GOP Convention: A Few Random Thoughts

GOP Convention: A Few Random Thoughts August 29, 2012

A few random thoughts on the GOP Convention last night.

I enjoyed listening to Mrs. Romney, who so clearly loves her husband and was an engaging speaker. Her speech was touching, sweet at times and made me like her quite a lot. I already tend to like Mitt Romney, but she made me like him more.

My only critique of her speech was that I’m troubled by the narrative they are trying to build around the governor. Romney’s is not a self made man, nor is he a rags to riches success. He is the son of a rich and powerful father. George Romney was the head of American Motors, Governor of Michigan, cabinet member, and former presidential candidate. Mitt’s affluent upbringing is nothing to be ashamed of. Don’t run from it, use it! He knows how to navigate power & has been leading things his whole life… run on that. You can’t take a guy who was born on third base and claim he hit a triple (which is, by the way, something Romney himself never seems to do).

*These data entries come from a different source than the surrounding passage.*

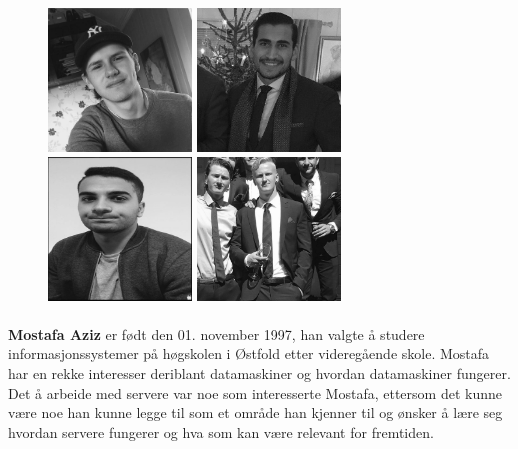 \begin{figure}[h]
\centering
\includegraphics[width=1.5in]{Bilder/victor2.jpg}
\includegraphics[width=1.5in]{Bilder/erhan2.jpg}
\includegraphics[width=1.5in]{Bilder/mosti2.jpg}
\includegraphics[width=1.5in]{Bilder/thomas2.jpg}
\end{figure}


\paragraph{} \textbf{Mostafa Aziz} er født den 01. november 1997, han valgte å studere informasjonssystemer på høgskolen i Østfold etter videregående skole. Mostafa har en rekke interesser deriblant datamaskiner og hvordan datamaskiner fungerer. Det å arbeide med servere var noe som interesserte Mostafa, ettersom det kunne være noe han kunne legge til som et område han kjenner til og ønsker å lære seg hvordan servere fungerer og hva som kan være relevant for fremtiden.




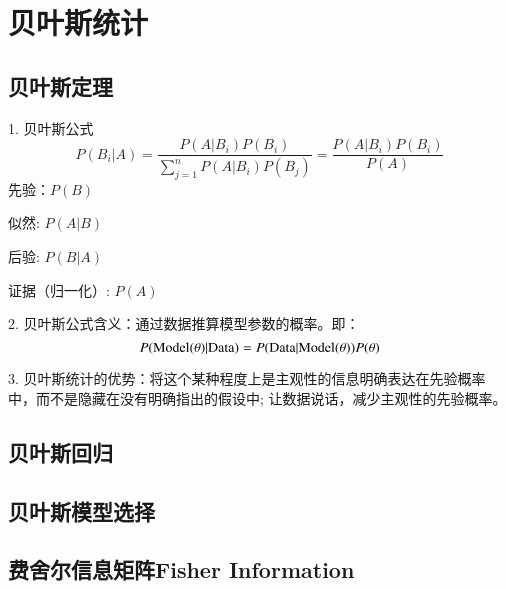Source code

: \chapter{贝叶斯统计}
\section{贝叶斯定理}
1. 贝叶斯公式
\begin{equation}
    P(B_i|A)=\frac{P(A|B_i)P(B_i)}{\sum_{j=1}^{n}P(A|B_i)P(B_j)}
    =\frac{P(A|B_i)P(B_i)}{P(A)}
\end{equation}
先验：$P(B)$

似然:  $P(A|B)$

后验:  $P(B|A)$

证据（归一化）:  $P(A)$

2. 贝叶斯公式含义：通过数据推算模型参数的概率。即：
\begin{equation}
    P({\rm{Model}} (\theta)|{\rm{Data}})=
    P({\rm{Data}}|{\rm{Model}}(\theta))P(\theta)
\end{equation}


3. 贝叶斯统计的优势：将这个某种程度上是主观性的信息明确表达在先验概率中，而不是隐藏在没有明确指出的假设中; 让数据说话，减少主观性的先验概率。




\section{贝叶斯回归}

\section{贝叶斯模型选择}
\section{费舍尔信息矩阵Fisher Information}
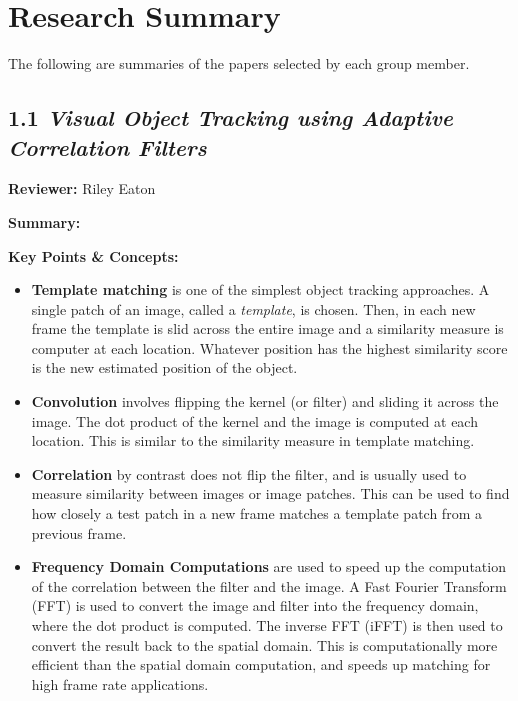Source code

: \documentclass{article}
\begin{document}
\section*{Research Summary}

The following are summaries of the papers selected by each group member.

\subsection*{1.1 \textit{Visual Object Tracking using Adaptive Correlation Filters}}

\hspace*{\parindent}\textbf{Reviewer:} Riley Eaton

\vspace{0.3cm}

\textbf{Summary:} 

\vspace{0.3cm}

\textbf{Key Points \& Concepts:}
\begin{itemize}
  \item \textbf{Template matching} is one of the simplest object tracking approaches. A single patch of an image, called a \emph{template}, is chosen. Then, in each new frame the template is slid across the entire image and a similarity measure is computer at each location. Whatever position has the highest similarity score is the new estimated position of the object. 
  \item \textbf{Convolution} involves flipping the kernel (or filter) and sliding it across the image. The dot product of the kernel and the image is computed at each location. This is similar to the similarity measure in template matching.
  \item \textbf{Correlation} by contrast does not flip the filter, and is usually used to measure similarity between images or image patches. This can be used to find how closely a test patch in a new frame matches a template patch from a previous frame.
  \item \textbf{Frequency Domain Computations} are used to speed up the computation of the correlation between the filter and the image. A Fast Fourier Transform (FFT) is used to convert the image and filter into the frequency domain, where the dot product is computed. The inverse FFT (iFFT) is then used to convert the result back to the spatial domain. This is computationally more efficient than the spatial domain computation, and speeds up matching for high frame rate applications.
\end{itemize}
\end{document}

You can only bend reality so far before you begin to detach from it. He needs to run like Dubya ran: pragmatic, compassionate conservatism and great leadership. The problem is that his party is not into this narrative. More on than in a moment.

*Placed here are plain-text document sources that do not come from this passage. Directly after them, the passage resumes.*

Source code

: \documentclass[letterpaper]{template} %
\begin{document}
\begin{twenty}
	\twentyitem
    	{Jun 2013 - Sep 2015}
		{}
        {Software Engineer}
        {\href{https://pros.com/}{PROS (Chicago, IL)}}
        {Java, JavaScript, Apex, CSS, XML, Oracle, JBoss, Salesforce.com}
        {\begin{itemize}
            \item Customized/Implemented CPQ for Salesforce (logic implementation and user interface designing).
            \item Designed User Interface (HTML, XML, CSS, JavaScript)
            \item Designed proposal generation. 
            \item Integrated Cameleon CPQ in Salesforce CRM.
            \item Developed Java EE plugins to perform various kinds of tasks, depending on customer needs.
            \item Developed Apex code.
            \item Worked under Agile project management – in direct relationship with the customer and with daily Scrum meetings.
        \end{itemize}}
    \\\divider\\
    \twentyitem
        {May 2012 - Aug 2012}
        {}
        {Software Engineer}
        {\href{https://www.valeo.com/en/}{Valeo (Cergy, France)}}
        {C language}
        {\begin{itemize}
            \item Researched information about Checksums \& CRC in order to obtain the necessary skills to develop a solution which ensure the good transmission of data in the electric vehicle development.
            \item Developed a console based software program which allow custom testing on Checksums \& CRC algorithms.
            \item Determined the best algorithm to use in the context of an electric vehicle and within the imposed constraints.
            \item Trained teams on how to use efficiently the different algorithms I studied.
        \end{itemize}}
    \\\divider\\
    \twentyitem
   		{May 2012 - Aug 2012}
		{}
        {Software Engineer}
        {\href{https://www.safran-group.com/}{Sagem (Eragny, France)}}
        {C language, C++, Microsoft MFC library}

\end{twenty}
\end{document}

Christie’s speech was energetic and fun. It was classic party politics on the World Series-like stage, and Christie hit a long shot to the warning track for an easy out. ABC News kept panning to Romney to show his response to the speech & I kept thinking of the line from one of my kid’s favorite movies Ice Age as a way to compare Christie and Romney: he’s tons of fun & [Romney’s] no fun at all. Christie was engaging, articulate, smart, and likable. He delivered the speech perfectly. What he didn’t do was make a case for Romney. I can’t believe Romney’s people let Christie fail at that one simple task. Instead Christie chose to slam the president and continue to drive a wedge of animosity between R’s and D’s. He slammed teachers unions and tried to make this sentimental nostalgic appeal to a simpler time when everyone could have the American dream… it sounds hollow coming from the party who only seems willing to fight only for rich folks and corporations. He did the only thing R’s seem to know how to do anymore: sew the seeds of discontent.

The most perplexing line was:

“…When there are people in the room who care more about doing the job they were elected to do than worrying about winning re-election, it is possible to work together to achieve principled compromise and get results.”

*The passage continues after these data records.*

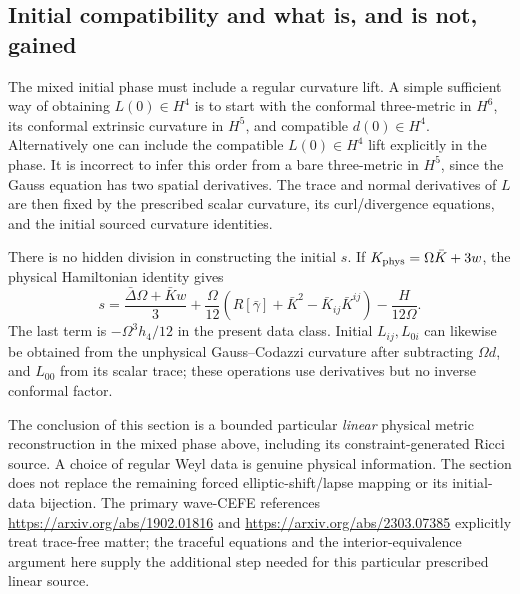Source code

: \subsection{Initial compatibility and what is, and is not, gained}

The mixed initial phase must include a regular curvature lift.  A simple
sufficient way of obtaining $L(0)\in H^4$ is to start with the conformal
three-metric in $H^6$, its conformal extrinsic curvature in $H^5$, and
compatible $d(0)\in H^4$.  Alternatively one can include the compatible
$L(0)\in H^4$ lift explicitly in the phase.  It is incorrect to infer this
order from a bare three-metric in $H^5$, since the Gauss equation has two
spatial derivatives.  The trace and normal derivatives of $L$ are then
fixed by the prescribed scalar curvature, its curl/divergence equations,
and the initial sourced curvature identities.

There is no hidden division in constructing the initial $s$.  If
$K_{\rm phys}=\Omega\bar K+3w$, the physical Hamiltonian identity gives
\[
 s=\frac{\bar\Delta\Omega+\bar K w}{3}
 +\frac{\Omega}{12}
 (R[\bar\gamma]+\bar K^2-\bar K_{ij}\bar K^{ij})
 -\frac{H}{12\Omega}.
\]
The last term is $-\Omega^3h_4/12$ in the present data class.  Initial
$L_{ij},L_{0i}$ can likewise be obtained from the unphysical Gauss--Codazzi
curvature after subtracting $\Omega d$, and $L_{00}$ from its scalar trace;
these operations use derivatives but no inverse conformal factor.

The conclusion of this section is a bounded particular \emph{linear}
physical metric reconstruction in the mixed phase above, including its
constraint-generated Ricci source.  A choice of regular Weyl data is genuine
physical information.  The section does not replace the remaining forced
elliptic-shift/lapse mapping or its initial-data bijection.  The primary
wave-CEFE references
\url{https://arxiv.org/abs/1902.01816} and
\url{https://arxiv.org/abs/2303.07385} explicitly treat trace-free matter;
the traceful equations and the interior-equivalence argument here supply
the additional step needed for this particular prescribed linear source.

That was an indictment of the GOP – not the president. Say what you will about Obama, he’s been willing to bend over backwards to compromise. When I hear Christie complain about how Washington is paralyzed I have to be honest and admit that the GOP did everything they could do to make Washington contentious, ineffective, and hated precisely so that they can run against it right now. The GOP committed to this strategy years ago and they can’t move away from it. They have been doing everything they can do to wreck the federal government so that they could blame it on President Obama at precisely this moment. It’s too prosaic… I don’t think anybody will buy it.

Nobody made the strongest argument for Romney’s candidacy: he’s a strong executive who knows how to run a country. I’m guessing they’ll make that case tonight.